Para não ser acusado de parcialidade, ouso transcrever um trecho da matéria d´O GLOBO (24/04/2014) sobre o motim da semana santa no Rio: “Outro jovem, de 20 anos, apresentou um registro de ocorrência, feito há poucos dias. Contou que ele e seu irmão foram abordados por quatro policiais da UPP. Segundo o rapaz, um dos PMs o teria xingado durante a revista. — Respondi que ele não poderia dizer aquilo. Ele deu dois tiros na parede perto do meu ouvido. Achei que fosse ficar surdo — lembra o jovem, dizendo que chegou a ir à sede da UPP, onde lhe disseram que nada poderia ser feito”. O pior de tudo é que nada, nada mesmo, pode ser feito. As autoridades, de forma clássica, mentem e fornecem informações para a mídia de forma leviana: Douglas DG teria sido vítima de uma “queda”, não teria sido alvejado, teria se envolvido com traficantes, etc. Menos de 24 horas depois o corpo do jovem apresenta-se como prova irrecusável, cena exposta da truculência: escoriações, marcas de algemas no pulso e um tiro nas costas desferido de curta distância. O laudo oficial fala em morte por hemorragia: no local havia apenas pequenas marcas de sangue! Onde Douglas foi morto? Desfeita a farsa, anunciada como “furo” pela TV, multiplicam-se novas versões, todas “repercutidas” pela mídia com um objetivo claro: transformar DG em criminoso!


Neste momento a polícia corre a fornecer outra explicação: vítima de bala perdida, tal como Dona Lucia Ferreira, na “guerra” entre traficantes e a polícia. Amanhã, quando esta versão também cair, surgirá o auto de resistência e depois... Bem, depois será mais um “morto sem rosto”.


O mais escandaloso de tudo é o tratamento dado pela grande mídia: voltamos aos traficantes, aos vândalos, aos baderneiros. A grande preocupação da jornalista era com a “imagem o país nas vésperas da Copa do Mundo”. Corrigir, impedir, punir a truculência policial e sanar, de vez, suas causas não estava em pauta. Ou, como outra página d´O GLOBO nos diz, a preocupação é com o grande prejuízo das classes médias: “[um indivíduo] afirmou já estar preocupado com uma possível dificuldade para vender um apartamento de três quartos na Rua Sá Ferreira.


— Paguei em torno de R$ 800 mil.
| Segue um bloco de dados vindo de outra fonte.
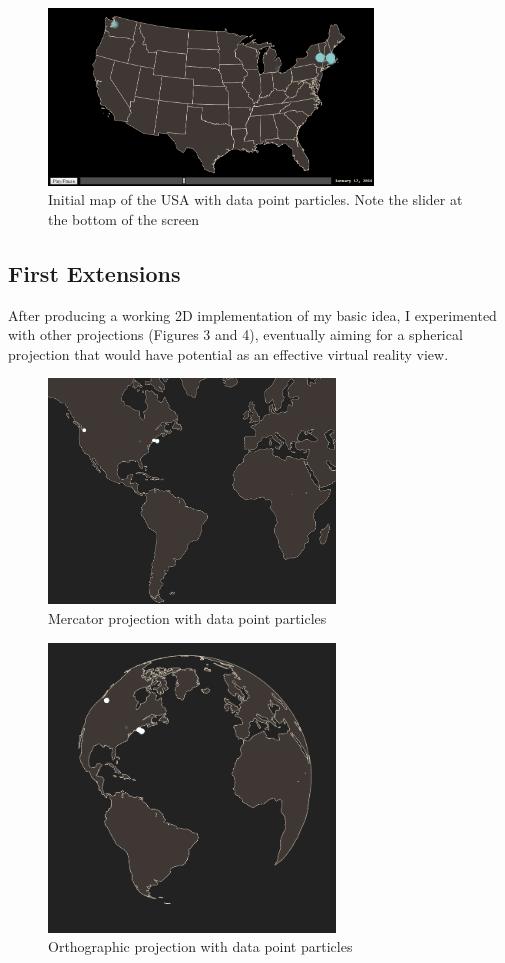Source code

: \documentclass[conference]{acmsiggraph}
\begin{document}
\begin{figure}
  \centering
  \includegraphics[width=3.4in]{images/initial_us_map}
  \caption{Initial map of the USA with data point particles. Note the slider at
           the bottom of the screen}
\end{figure}

\subsection{First Extensions}

After producing a working 2D implementation of my basic idea, I experimented
with other projections (Figures 3 and 4), eventually aiming for a spherical
projection that would have potential as an effective virtual reality view.

\begin{figure}
  \centering
  \includegraphics[width=3.0in]{images/mercator_projection_with_particles}
  \caption{Mercator projection with data point particles}
\end{figure}

\begin{figure}
  \centering
  \includegraphics[width=3.0in]{images/orthographic_projection_with_particles}
  \caption{Orthographic projection with data point particles}
\end{figure}
\end{document}
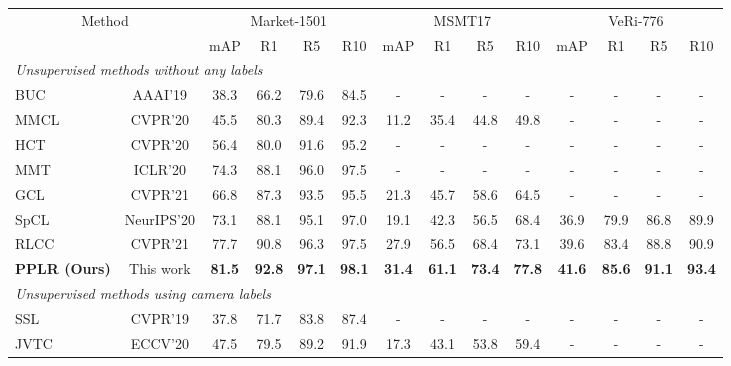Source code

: \documentclass[10pt,twocolumn,letterpaper]{article}
\begin{document}
{    \begin{table*}[!htbp]
    	\centering	
    	\begin{adjustbox}{max width=\textwidth}
    	\footnotesize
    	\begin{tabular}{l|c|cccc|cccc|cccc}
    	\hline
    		\multicolumn{2}{c|}{\multirow{2}{*}{Method}} & \multicolumn{4}{c|}{Market-1501} & \multicolumn{4}{c|}{MSMT17} & \multicolumn{4}{c}{VeRi-776} \\ \cline{3-14} 
     		\multicolumn{2}{c|}{} & mAP & R1 & R5 & R10 & mAP & R1 & R5 & R10 & mAP & R1 & R5 & R10 \\\hline
    		\multicolumn{14}{l}{\textit{Unsupervised methods without any labels}} \\ \hline
    		BUC~\cite{lin2019aBottom} & AAAI'19   & 38.3 & 66.2 & 79.6 & 84.5 & - & - & - & - & - & - & - & - \\
    		MMCL~\cite{wang2020unsupervised} & CVPR'20  & 45.5 & 80.3 & 89.4 & 92.3 & 11.2 & 35.4 & 44.8 & 49.8 & - & - & - & - \\
    		HCT~\cite{zeng2020hierarchical} & CVPR'20   & 56.4 & 80.0 & 91.6 & 95.2 & - & - & - & - & - & - & - & - \\
    		MMT~\cite{ge2020mutual} & ICLR'20 & 74.3 & 88.1 & 96.0 & 97.5 & - & - & - & - & - & - & - & -\\
    		GCL~\cite{chen2021joint} & CVPR'21 & 66.8 & 87.3 & 93.5 & 95.5 & 21.3 & 45.7 & 58.6 & 64.5 & - & - & - & -\\
    		SpCL~\cite{ge2020selfpaced} & NeurIPS'20 & 73.1 & 88.1 & 95.1 & 97.0 & 19.1 & 42.3 & 56.5 & 68.4 & 36.9 & 79.9 & 86.8 & 89.9 \\
    		RLCC~\cite{zhang2021refining} & CVPR'21 & {77.7} & {90.8} & {96.3} & {97.5} & {27.9} & {56.5} & 68.4 & 73.1 & 39.6 & 83.4 & 88.8 & 90.9 \\
    		\textbf{PPLR (Ours)} & This work 
    		& \textbf{81.5} & \textbf{92.8} & \textbf{97.1} & \textbf{98.1} 
            & \textbf{31.4} & \textbf{61.1} & \textbf{73.4} & \textbf{77.8}
            & \textbf{41.6} & \textbf{85.6} & \textbf{91.1} & \textbf{93.4} \\
    		\hline
    		\multicolumn{14}{l}{\textit{Unsupervised methods using camera labels}} \\ \hline
    		SSL~\cite{lin2020unsupervised} & CVPR'19   & 37.8 & 71.7 & 83.8 & 87.4 & - & - & - & - & - & - & - & -\\
    		JVTC~\cite{li2020joint} & ECCV'20 & 47.5 & 79.5 & 89.2 & 91.9 & 17.3 & 43.1 & 53.8 & 59.4 & - & - & - & - \\

\end{tabular}
\end{adjustbox}
\end{table*}}
\end{document}
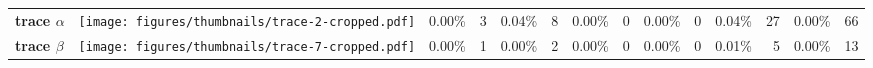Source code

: \begin{tabular}{@{}llcrcrcrcrcrcr@{}}
 \bottomrule
\multicolumn{1}{l}{\textbf{trace \boldmath$\alpha$}} & \multicolumn{1}{l|}{\texttt{[image: figures/thumbnails/trace-2-cropped.pdf]}}  & \colorbox{orange!0!white}{0.00\%} & 3 & \colorbox{orange!15!white}{0.04\%} & 8 & \colorbox{orange!0!white}{0.00\%} & 0 & \colorbox{orange!0!white}{0.00\%} & 0 & \colorbox{orange!15!white}{0.04\%} & 27 & \colorbox{orange!0!white}{0.00\%} & 66\\
\multicolumn{1}{l}{\textbf{trace \boldmath$\beta$}} & \multicolumn{1}{l|}{\texttt{[image: figures/thumbnails/trace-7-cropped.pdf]}}  & \colorbox{orange!0!white}{0.00\%} & 1 & \colorbox{orange!0!white}{0.00\%} & 2 & \colorbox{orange!0!white}{0.00\%} & 0 & \colorbox{orange!0!white}{0.00\%} & 0 & \colorbox{orange!15!white}{0.01\%} & 5 & \colorbox{orange!0!white}{0.00\%} & 13\\
\bottomrule
\end{tabular}
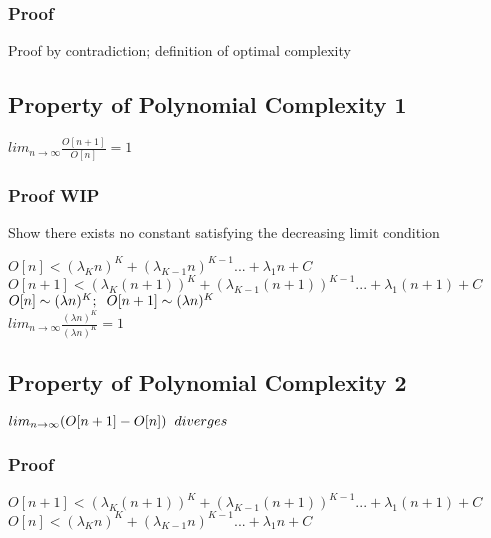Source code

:\documentclass[11pt]{article}
\begin{document}
\subsubsection{Proof}
Proof by contradiction; definition of optimal complexity









\subsection{Property of Polynomial  Complexity 1}
\begin{center}
$
lim_{n \rightarrow \infty} \frac{O[n+1]}{O[n]} = 1
$
\end{center}
\subsubsection{Proof WIP}
Show there exists no constant satisfying the decreasing limit condition
\begin{center}
$
O[n] < (\lambda_K n)^K + (\lambda_{K-1} n)^{K-1}... + \lambda_1 n + C
$
\\ \vspace{2mm}
$
O[n+1] < (\lambda_K (n+1))^K + (\lambda_{K-1} (n+1))^{K-1}... + \lambda_1 (n+1) + C
$
\\ \vspace{2mm}
$
O[n] \sim (\lambda n)^K; \hspace{2mm} O[n+1] \sim  (\lambda n)^K
$
\\ \vspace{2mm}
$
lim_{n \rightarrow \infty} \frac{(\lambda n)^K}{(\lambda n)^K} = 1
$
\end{center}







\subsection{Property of Polynomial Complexity 2}
\begin{center}
$
lim_{n \rightarrow \infty}( O[n+1] - O[n] ) \hspace{2mm} diverges
$
\end{center}
\subsubsection{Proof}
\begin{center}
$
O[n+1] < (\lambda_K (n+1))^K + (\lambda_{K-1} (n+1))^{K-1}... + \lambda_1 (n+1) + C
$
\\ \vspace{2mm}
$
O[n] < (\lambda_K n)^K + (\lambda_{K-1} n)^{K-1}... + \lambda_1 n + C
$

\end{center}
\end{document}
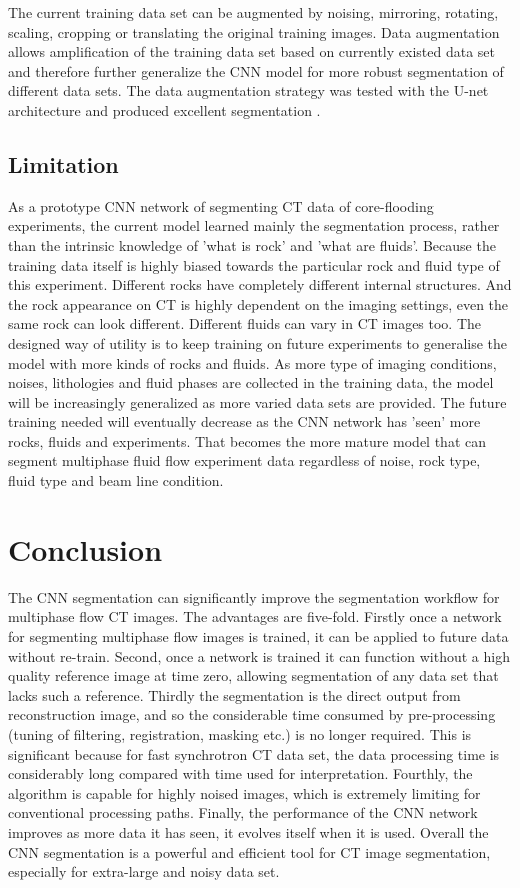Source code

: \documentclass[draft,linenumbers]{agujournal2018}
\begin{document}
The current training data set can be augmented by noising, mirroring, rotating, scaling, cropping or translating the original training images. Data augmentation allows amplification of the training data set based on currently existed data set and therefore further generalize the CNN model for more robust segmentation of different data sets. The data augmentation strategy was tested with the U-net architecture and produced excellent segmentation \citep{ronneberger2015u}. 

\subsection{Limitation}
As a prototype CNN network of segmenting \textmu CT data of core-flooding experiments, the current model learned mainly the segmentation process, rather than the intrinsic knowledge of 'what is rock' and 'what are fluids'. Because the training data itself is highly biased towards the particular rock and fluid type of this experiment. Different rocks have completely different internal structures. And the rock appearance on \textmu CT is highly dependent on the imaging settings, even the same rock can look different. Different fluids can vary in \textmu CT images too. The designed way of utility is to keep training on future experiments to generalise the model with more kinds of rocks and fluids. As more type of imaging conditions, noises, lithologies and fluid phases are collected in the training data, the model will be increasingly generalized as more varied data sets are provided. The future training needed will eventually decrease as the CNN network has 'seen' more rocks, fluids and experiments. That becomes the more mature model that can segment multiphase fluid flow experiment data regardless of noise, rock type, fluid type and beam line condition.

\section{Conclusion}
The CNN segmentation can significantly improve the segmentation workflow for multiphase flow \textmu CT images. The advantages are five-fold. Firstly once a network for segmenting multiphase flow images is trained, it can be applied to future data without re-train. Second, once a network is trained it can function without a high quality reference image at time zero, allowing segmentation of any data set that lacks such a reference. Thirdly the segmentation is the direct output from reconstruction image, and so the considerable time consumed by pre-processing (tuning of filtering, registration, masking etc.) is no longer required. This is significant because for fast synchrotron \textmu CT data set, the data processing time is considerably long compared with time used for interpretation. Fourthly, the algorithm is capable for highly noised images, which is extremely limiting for conventional processing paths. Finally, the performance of the CNN network improves as more data it has seen, it evolves itself when it is used. Overall the CNN segmentation is a powerful and efficient tool for \textmu CT image segmentation, especially for extra-large and noisy data set.
\end{document}

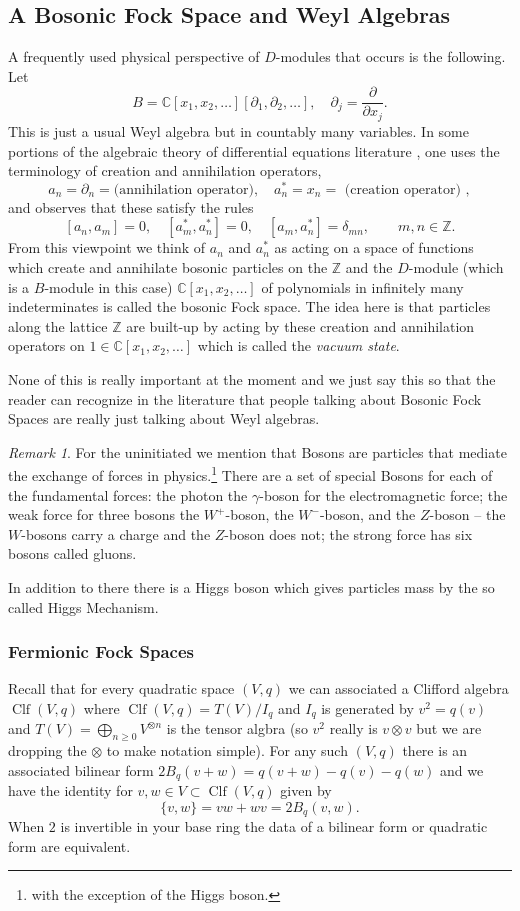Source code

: \documentclass[12pt]{book}
\numberwithin{equation}{section}
\theoremstyle{definition}
\theoremstyle{remark}
\newtheorem{remark}[theorem]{Remark}
\newcommand{\ZZ}{\mathbb{Z}}
\newcommand{\CC}{\mathbb{C}}
\newcommand{\Clf}{\operatorname{Clf}}
\begin{document}
\subsection{A Bosonic Fock Space and Weyl Algebras}
A frequently used physical perspective of $D$-modules that occurs is the following. 
Let  
 $$ B=\CC[x_1,x_2,\ldots][\partial_1,\partial_2,\ldots], \quad \partial_j = \dfrac{\partial}{\partial x_j}.$$
This is just a usual Weyl algebra but in countably many variables. 
In some portions of the algebraic theory of differential equations literature \cite{Sato1983, Miwa2000}, one uses the terminology of creation and annihilation operators,
 $$ a_n = \partial_n =\mbox{(annihilation operator)}, \quad a_n^* = x_n = \mbox{ (creation operator) },$$
and observes that these satisfy the rules 
 $$ [a_n,a_m]=0, \quad [a_m^*,a_n^*]=0, \quad [a_m,a_n^*]= \delta_{mn}, \qquad m,n \in \ZZ.$$
From this viewpoint we think of $a_n$  and $a_n^*$ as acting on a space of functions which create and annihilate bosonic particles on the $\ZZ$ and the $D$-module (which is a $B$-module in this case) $\CC[x_1,x_2,\ldots]$ of polynomials in infinitely many indeterminates is called the bosonic Fock space. 
The idea here is that particles along the lattice $\ZZ$ are built-up by acting by these creation and annihilation operators on $1\in \CC[x_1,x_2,\ldots]$ which is called the \emph{vacuum state}.

None of this is really important at the moment and we just say this so that the reader can recognize in the literature that people talking about Bosonic Fock Spaces are really just talking about Weyl algebras. 

\begin{remark}
For the uninitiated we mention that Bosons are particles that mediate the exchange of forces in physics.\footnote{with the exception of the Higgs boson.} 
There are a set of special Bosons for each of the fundamental forces: the photon the $\gamma$-boson for the electromagnetic force; the weak force for three bosons the $W^+$-boson, the $W^-$-boson, and the $Z$-boson -- the $W$-bosons carry a charge and the $Z$-boson does not; the strong force has  six bosons called gluons.

In addition to there there is a Higgs boson which gives particles mass by the so called Higgs Mechanism.
\end{remark}


\subsubsection{Fermionic Fock Spaces}
Recall that for every quadratic space $(V,q)$ we can associated a Clifford algebra $\Clf(V,q)$ where $\Clf(V,q) = T(V)/I_q$ and $I_q$ is generated by $v^2 = q(v)$ and $T(V) = \bigoplus_{n\geq 0} V^{\otimes n}$ is the tensor algbra (so $v^2$ really is $v\otimes v$ but we are dropping the $\otimes$ to make notation simple).
For any such $(V,q)$ there is an associated bilinear form $2B_q(v+w) = q(v+w)-q(v)-q(w)$ and we have the identity for $v,w \in V \subset \Clf(V,q)$ given by 
 $$ \lbrace v,w\rbrace = vw+wv = 2B_q(v,w).$$
When $2$ is invertible in your base ring the data of a bilinear form or quadratic form are equivalent. 
\end{document}
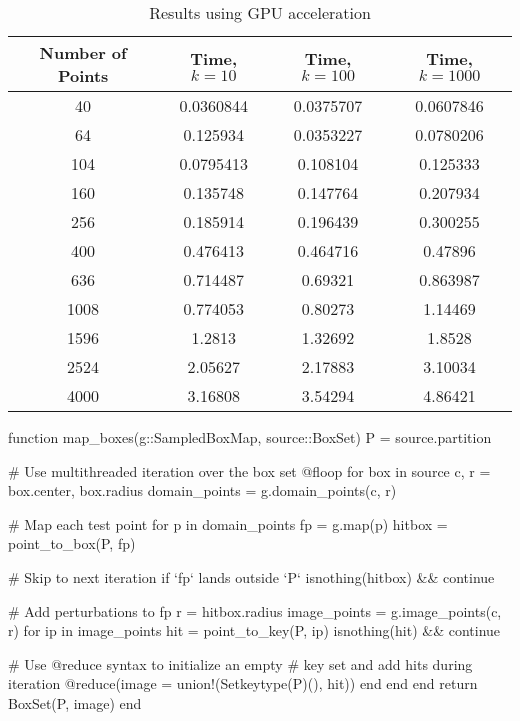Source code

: \begin{table}[ht!]
    \centering
    {\footnotesize
        \begin{tabular}{| c | c c c |}
            \hline
            Number of Points & Time, $k=10$ & Time, $k=100$ & Time, $k=1000$ \\
            \hline
            40  &  0.0360844   &  0.0375707    &  0.0607846 \\
            64  &  0.125934    &  0.0353227    &  0.0780206 \\
            104  &  0.0795413   &  0.108104     &  0.125333 \\
            160  &  0.135748    &  0.147764     &  0.207934 \\
            256  &  0.185914    &  0.196439     &  0.300255 \\
            400  &  0.476413    &  0.464716     &  0.47896 \\
            636  &  0.714487    &  0.69321      &  0.863987 \\ 
            1008  &  0.774053    &  0.80273      &  1.14469 \\ 
            1596  &  1.2813      &  1.32692      &  1.8528 \\
            2524  &  2.05627     &  2.17883      &  3.10034 \\
            4000  &  3.16808     &  3.54294      &  4.86421 \\
            \hline
        \end{tabular}
    }
    \caption{Results using GPU acceleration}
    \label{tb:gpu}
\end{table}

\clearpage

\begin{jllisting}[float, floatplacement=hb!, language=julia, style=jlcodestyle, label=lst:boxmap, caption=Function to calculate $f(\mathcal{B})$]
    function map_boxes(g::SampledBoxMap, source::BoxSet)
        P = source.partition

        # Use multithreaded iteration over the box set
        @floop for box in source
            c, r = box.center, box.radius
            domain_points = g.domain_points(c, r)
            
            # Map each test point
            for p in domain_points
            fp = g.map(p)
            hitbox = point_to_box(P, fp)

            # Skip to next iteration if `fp` lands outside `P`
            isnothing(hitbox) && continue

                # Add perturbations to fp
                r = hitbox.radius
                image_points = g.image_points(c, r)
                for ip in image_points
                hit = point_to_key(P, ip)
                isnothing(hit) && continue
                
                # Use @reduce syntax to initialize an empty
                # key set and add hits during iteration
                @reduce(image = union!(Set{keytype(P)}(), hit))
                end
            end
        end
        return BoxSet(P, image)
    end 
\end{jllisting}

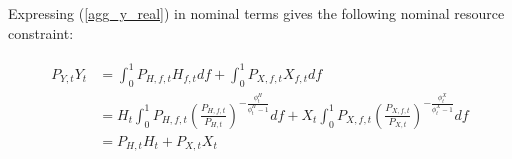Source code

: \documentclass[a4paper,11pt]{article}
\numberwithin{equation}{section}
\begin{document}
%	
%	
%	
	
%	
%	
%	
	
	Expressing (\ref{agg_y_real}) in nominal terms gives the following nominal resource constraint:
	
	\begin{align}
	\begin{split}
	P_{Y,t}Y_t &= \int_{0}^{1}P_{H,f,t}H_{f,t}df+\int_{0}^{1}P_{X,f,t}X_{f,t}df \\
	           &= H_t\int_{0}^{1}P_{H,f,t}\left(\frac{P_{H,f,t}}{P_{H,t}}\right)^{-\frac{\phi_t^H}{\phi_t^H-1}}df+X_t\int_{0}^{1}P_{X,f,t}\left(\frac{P_{X,f,t}}{P_{X,t}}\right)^{-\frac{\phi_t^X}{\phi_t^X-1}}df \\
	           &= P_{H,t}H_t+P_{X,t}X_t
	\end{split}
	\end{align}
	
\end{document}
Estava tentando vender por R$ 1,3 milhão.


Agora, acho que vai complicar. O problema é que o prédio fica exatamente de frente para a comunidade — disse”. Realmente a especulação que pode ganhar mais do que um lote de moradias populares numa só transação está prejudicada. E a filha de Douglas DG? E as crianças de Dona Lucia? E os filhos do Amarildo?


Na TV os especialistas em segurança, todos de origens e passado policial, falam coisas sem sentido: os bandidos voltaram para tentar impedir a Copa do Mundo!


Ora, voltaram de onde? De onde nunca saíram? Voltaram dos conluios com a polícia, que os mantiveram ilesos durante seis anos de UPPs? Voltaram dos condomínios de luxo onde a PF pode encontrar alguns? Então, senhores, só resta uma constatação: a política de segurança pública chamada de UPPs falhou. A insinuação de que há um fundo político – em especial contra políticos que, em espectros totalmente opostos apontavam, desde logo, o fracasso da política de pacificação e seu caráter de panaceia eleitoral – é um recurso de derrotados e uma ameaça ao livre exercício de crítica e de expressão e atinge diretamente a credibilidade das instituições republicanas.


Os traficantes participaram do motim de Páscoa de Copacabana? É bem possível, posto que estavam lá, e de lá nunca saíram. Mas, a questão é o caráter massivo das revoltas urbanas atuais. Só há uma palavra para descreve-las: são motins populares. Há uma longa historiografia sobre tema. Mas, talvez em inglês a mídia entenda melhor: “riots”, tais como aqueles de Londres, Paris e Los Angeles, e causados pelas mesmas razões: as péssimas condições de vida, os péssimos serviços e a truculência policial. Enquanto isso não for assumido e enfrentado, incluindo aí a prisão exemplar de torturadores e homicidas em cargos públicos, não adianta maquiar a segurança pública. Esta, infelizmente para os nossos dirigentes, não é artigo das “Organizações Tabajara” com objetivo de ganhar eleições.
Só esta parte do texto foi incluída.